В тот момент, когда благообразная дама запускает в нас булыжником, на ее шляпу как бы случайно опускается чья-то тяжелая рука и ловкая подножка валит ее наземь. Начинается смятение, сопровождаемое визгом и тревожными свистками. Конвоиры, подталкивая нас прикладами, поспешно гонят вдоль улицы, оттискивая наседающих на нас патриотов. В самый последний момент с балкона пятиэтажного соседнего дома к ногам одного из больных падает маленький сверток. Его незаметно подымает сосед и запихивает в карман.
Значит, в этом городе, в этой толпе не только враги, жаждущие нашего физического уничтожения, но и друзья, доброжелатели, сочувствующие...
Останавливаемся у большого казенного здания, оцепленного кругом конной стражей.
У подъезда несколько пулеметов. Очевидно, здесь помещается комендатура. Нас пропускают по одному в большую комнату, обстановка которой состоит из стола и нескольких стульев. За столом двое военных, рядом несколько легионеров, вооруженных шомполами.
Процедура суда начинается с короткого, как выстрел, вопроса:
— Коммунист?
Молчание.
Пять шомполов не делают подсудимых более разговорчивыми.
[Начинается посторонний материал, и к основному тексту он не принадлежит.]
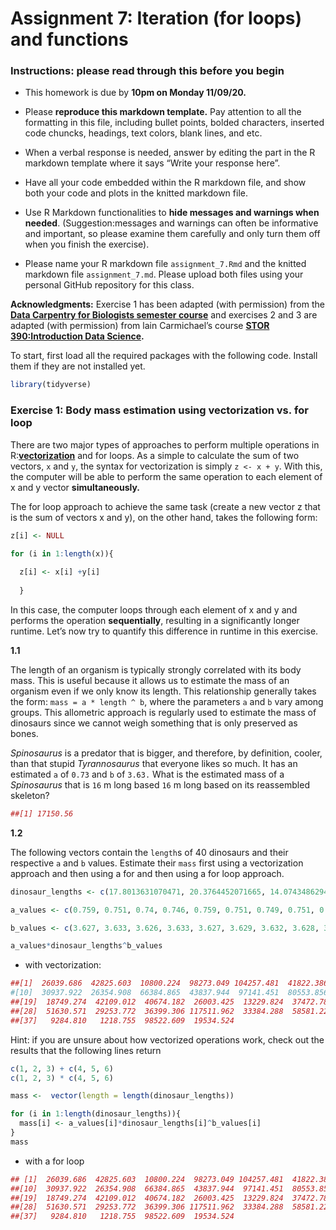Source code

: Assignment 7: Iteration (for loops) and functions
================

### **Instructions: please read through this before you begin**

  - This homework is due by **10pm on Monday 11/09/20.**

  - Please **reproduce this markdown template.** Pay attention to all
    the formatting in this file, including bullet points, bolded
    characters, inserted code chuncks, headings, text colors, blank
    lines, and etc.

  - When a verbal response is needed, answer by editing the part in the
    R markdown template where it says “Write your response here”.

  - Have all your code embedded within the R markdown file, and show
    both your code and plots in the knitted markdown file.

  - Use R Markdown functionalities to **hide messages and warnings when
    needed**. (Suggestion:messages and warnings can often be informative
    and important, so please examine them carefully and only turn them
    off when you finish the exercise).

  - Please name your R markdown file `assignment_7.Rmd` and the knitted
    markdown file `assignment_7.md`. Please upload both files using your
    personal GitHub repository for this class.

**Acknowledgments:** Exercise 1 has been adapted (with permission) from
the **[Data Carpentry for Biologists semester
course](https://datacarpentry.org/semester-biology/exercises/Functions-use-and-modify-Python/)**
and exercises 2 and 3 are adapted (with permission) from lain
Carmichael’s course **[STOR 390:Introduction Data
Science](https://idc9.github.io/stor390/#course_material).**

To start, first load all the required packages with the following code.
Install them if they are not installed yet.

``` r
library(tidyverse)
```

### **Exercise 1: Body mass estimation using vectorization vs. for loop**

There are two major types of approaches to perform multiple operations
in
R:**[vectorization](https://swcarpentry.github.io/r-novice-gapminder/09-vectorization/)**
and for loops. As a simple to calculate the sum of two vectors, `x` and
`y`, the syntax for vectorization is simply `z <- x + y`. With this, the
computer will be able to perform the same operation to each element of x
and y vector **simultaneously.**

The for loop approach to achieve the same task (create a new vector z
that is the sum of vectors x and y), on the other hand, takes the
following form:

``` r
z[i] <- NULL

for (i in 1:length(x)){
  
  z[i] <- x[i] +y[i]
  
  }
```

In this case, the computer loops through each element of x and y and
performs the operation **sequentially**, resulting in a significantly
longer runtime. Let’s now try to quantify this difference in runtime in
this exercise.

**1.1**

The length of an organism is typically strongly correlated with its body
mass. This is useful because it allows us to estimate the mass of an
organism even if we only know its length. This relationship generally
takes the form: `mass = a * length ^ b`, where the parameters `a` and
`b` vary among groups. This allometric approach is regularly used to
estimate the mass of dinosaurs since we cannot weigh something that is
only preserved as bones.

*Spinosaurus* is a predator that is bigger, and therefore, by
definition, cooler, than that stupid *Tyrannosaurus* that everyone likes
so much. It has an estimated `a` of `0.73` and `b` of `3.63.` What is
the estimated mass of a *Spinosaurus* that is `16` m long based `16` m
long based on its reassembled skeleton?

``` r
##[1] 17150.56
```

**1.2**

The following vectors contain the `length`s of 40 dinosaurs and their
respective `a` and `b` values. Estimate their `mass` first using a
vectorization approach and then using a for and then using a for loop
approach.

``` r
dinosaur_lengths <- c(17.8013631070471, 20.3764452071665, 14.0743486294308, 25.65782386974, 26.0952008049675, 20.3111541103134, 17.5663244372533, 11.2563431277577, 20.081903202614, 18.6071626441984, 18.0991894513166, 23.0659685685892, 20.5798853467837, 25.6179254233558, 24.3714331573996, 26.2847248252537, 25.4753783544473, 20.4642089867304, 16.0738256364701, 20.3494171706583, 19.854399305869, 17.7889814608919, 14.8016421998303, 19.6840911485379, 19.4685885050906, 24.4807784966691, 13.3359960054899, 21.5065994598917, 18.4640304608411, 19.5861532398676, 27.084751999756, 18.9609366301798, 22.4829168046521, 11.7325716149514, 18.3758846100456, 15.537504851634, 13.4848751773738, 7.68561192214935, 25.5963348603783, 16.588285389794)

a_values <- c(0.759, 0.751, 0.74, 0.746, 0.759, 0.751, 0.749, 0.751, 0.738, 0.768, 0.736, 0.749, 0.746, 0.744, 0.749, 0.751, 0.744, 0.754, 0.774, 0.751, 0.763, 0.749, 0.741, 0.754, 0.746, 0.755, 0.764, 0.758, 0.76, 0.748, 0.745, 0.756, 0.739, 0.733, 0.757, 0.747, 0.741, 0.752, 0.752, 0.748)

b_values <- c(3.627, 3.633, 3.626, 3.633, 3.627, 3.629, 3.632, 3.628, 3.633, 3.627, 3.621, 3.63, 3.631, 3.632, 3.628, 3.626, 3.639, 3.626, 3.635, 3.629, 3.642, 3.632, 3.633, 3.629, 3.62, 3.619, 3.638, 3.627, 3.621, 3.628, 3.628, 3.635, 3.624, 3.621, 3.621, 3.632, 3.627, 3.624, 3.634, 3.621)

a_values*dinosaur_lengths^b_values
```

  - with vectorization:

<!-- end list -->

``` r
##[1]  26039.686  42825.603  10800.224  98273.049 104257.481  41822.386  24840.644   4899.022  39915.948
#[10]  30937.922  26354.908  66384.865  43837.944  97141.451  80553.856 105556.405  97374.660  42760.136
##[19]  18749.274  42109.012  40674.182  26003.425  13229.824  37472.789  34684.033  80187.272   9460.977
##[28]  51630.571  29253.772  36399.306 117511.962  33384.288  58581.226   5462.316  28637.745  15864.172
##[37]   9284.810   1218.755  98522.609  19534.524
```

Hint: if you are unsure about how vectorized operations work, check out
the results that the following lines return

``` r
c(1, 2, 3) + c(4, 5, 6)
c(1, 2, 3) * c(4, 5, 6)
```

``` r
mass <-  vector(length = length(dinosaur_lengths))

for (i in 1:length(dinosaur_lengths)){
  mass[i] <- a_values[i]*dinosaur_lengths[i]^b_values[i]
}
mass
```

  - with a for loop

<!-- end list -->

``` r
## [1]  26039.686  42825.603  10800.224  98273.049 104257.481  41822.386  24840.644   4899.022  39915.948
##[10]  30937.922  26354.908  66384.865  43837.944  97141.451  80553.856 105556.405  97374.660  42760.136
##[19]  18749.274  42109.012  40674.182  26003.425  13229.824  37472.789  34684.033  80187.272   9460.977
##[28]  51630.571  29253.772  36399.306 117511.962  33384.288  58581.226   5462.316  28637.745  15864.172
##[37]   9284.810   1218.755  98522.609  19534.524
```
Тогда один из офицеров, владеющий русским языком, меняет тактику и начинает проникновенным голосом увещевать совращенного большевиками отказаться от своих заблуждений и выдать коммунистов. Он не скупится на обещания и, лишь убедившись в тщетности своих попыток, отрывисто бросает:
— Защелить!
Жертва оттискивается в сторону, и начинается повторное преподавание польской политграмоты.
Я и поддерживающие меня товарищи входим вместе. Свои показания мне приходится давать лежа.
Быстро пропустив всю нашу группу, повторив те же вопросы, судьи, раздраженные нашим упорством, стремительно покидают комнату, отдав старшему по команде какие-то распоряжения.
Итак — расстрел.
После перенесенных пыток смерть нс представляется страшной...
Больных выволакивают поодиночке во внутренний двор. В открытые окта отчетливо доносятся сухие винтовочные залпы, отдающиеся в сознании многократным эхом.
Несколько человек, в том числе и я, на носилках сгружаются в тряский фургон. Нас увозят в неизвестном направлении.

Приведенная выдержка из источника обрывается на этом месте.